### AIM OF THE EXERCISE
Please output only the lines that run from the line containing "In it's most" through the end of the material below, exactly.

==*==

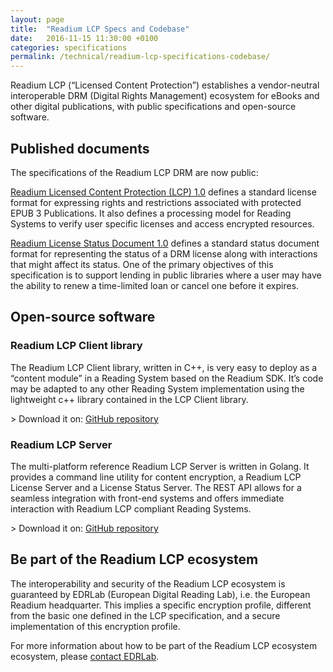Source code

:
 ```yaml
---
layout: page
title:  "Readium LCP Specs and Codebase"
date:   2016-11-15 11:30:00 +0100
categories: specifications
permalink: /technical/readium-lcp-specifications-codebase/
---
```


Readium LCP (“Licensed Content Protection”) establishes a vendor-neutral interoperable DRM (Digital Rights Management) ecosystem for eBooks and other digital publications, with public specifications and open-source software. 

## Published documents

The specifications of the Readium LCP DRM are now public:

[Readium Licensed Content Protection (LCP) 1.0](/technical/readium-lcp-specification/) defines a standard license format for expressing rights and restrictions associated with protected EPUB 3 Publications. It also defines a processing model for Reading Systems to verify user specific licenses and access encrypted resources.

[Readium License Status Document 1.0](/technical/readium-lsd-specification/) defines a standard status document format for representing the status of a DRM license along with interactions that might affect its status. One of the primary objectives of this specification is to support lending in public libraries where a user may have the ability to renew a time-limited loan or cancel one before it expires.

## Open-source software

### Readium LCP Client library 

The Readium LCP Client library, written in C++, is very easy to deploy as a “content module” in a Reading System based on the Readium SDK. It’s code may be adapted to any other Reading System implementation using the lightweight c++ library contained in the LCP Client library.

&gt; Download it on: [GitHub repository](https://github.com/readium/readium-lcp-client)

### Readium LCP Server 

The multi-platform reference Readium LCP Server is written in Golang. It provides a command line utility for content encryption, a Readium LCP License Server and a License Status Server. The REST API allows for a seamless integration with front-end systems and offers immediate interaction with Readium LCP compliant Reading Systems.  

&gt; Download it on: [GitHub repository](https://github.com/readium/readium-lcp-server)

## Be part of the Readium LCP ecosystem
The interoperability and security of the Readium LCP ecosystem is guaranteed by EDRLab (European Digital Reading Lab), i.e. the European Readium headquarter. This implies a specific encryption profile, different from the basic one defined in the LCP specification, and a secure implementation of this encryption profile. 

For more information about how to be part of the Readium LCP ecosystem ecosystem, please [contact EDRLab](https://edrlab.org/edrlab/contact).

 

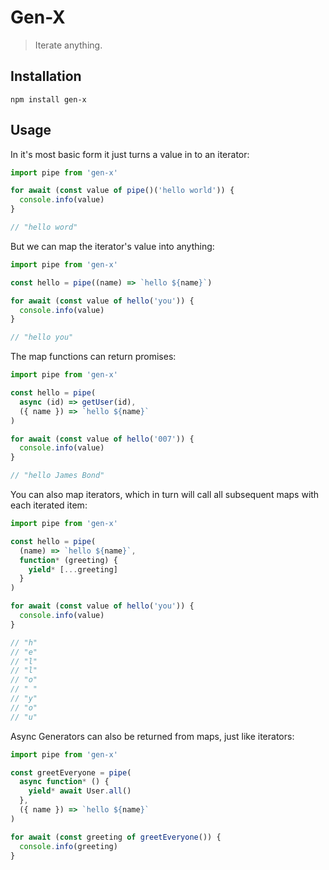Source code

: # Gen-X

> Iterate anything.

## Installation

```
npm install gen-x
```

## Usage

In it's most basic form it just turns a value in to an iterator:

```javascript
import pipe from 'gen-x'

for await (const value of pipe()('hello world')) {
  console.info(value)
}

// "hello word"
```

But we can map the iterator's value into anything:

```javascript
import pipe from 'gen-x'

const hello = pipe((name) => `hello ${name}`)

for await (const value of hello('you')) {
  console.info(value)
}

// "hello you"
```

The map functions can return promises:

```javascript
import pipe from 'gen-x'

const hello = pipe(
  async (id) => getUser(id),
  ({ name }) => `hello ${name}`
)

for await (const value of hello('007')) {
  console.info(value)
}

// "hello James Bond"
```

You can also map iterators, which in turn will call all subsequent maps with each iterated item:

```javascript
import pipe from 'gen-x'

const hello = pipe(
  (name) => `hello ${name}`,
  function* (greeting) {
    yield* [...greeting]
  }
)

for await (const value of hello('you')) {
  console.info(value)
}

// "h"
// "e"
// "l"
// "l"
// "o"
// " "
// "y"
// "o"
// "u"
```

Async Generators can also be returned from maps, just like iterators:

```javascript
import pipe from 'gen-x'

const greetEveryone = pipe(
  async function* () {
    yield* await User.all()
  },
  ({ name }) => `hello ${name}`
)

for await (const greeting of greetEveryone()) {
  console.info(greeting)
}
```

==*==

### WRITTEN SOLUTION
In it's most basic form it just turns a value in to an iterator:

```javascript
import pipe from 'gen-x'

for await (const value of pipe()('hello world')) {
  console.info(value)
}

// "hello word"
```

But we can map the iterator's value into anything:

```javascript
import pipe from 'gen-x'

const hello = pipe((name) => `hello ${name}`)

for await (const value of hello('you')) {
  console.info(value)
}

// "hello you"
```

The map functions can return promises:

```javascript
import pipe from 'gen-x'

const hello = pipe(
  async (id) => getUser(id),
  ({ name }) => `hello ${name}`
)

for await (const value of hello('007')) {
  console.info(value)
}

// "hello James Bond"
```

You can also map iterators, which in turn will call all subsequent maps with each iterated item:

```javascript
import pipe from 'gen-x'

const hello = pipe(
  (name) => `hello ${name}`,
  function* (greeting) {
    yield* [...greeting]
  }
)

for await (const value of hello('you')) {
  console.info(value)
}

// "h"
// "e"
// "l"
// "l"
// "o"
// " "
// "y"
// "o"
// "u"
```

Async Generators can also be returned from maps, just like iterators:

```javascript
import pipe from 'gen-x'

const greetEveryone = pipe(
  async function* () {
    yield* await User.all()
  },
  ({ name }) => `hello ${name}`
)

for await (const greeting of greetEveryone()) {
  console.info(greeting)
}
```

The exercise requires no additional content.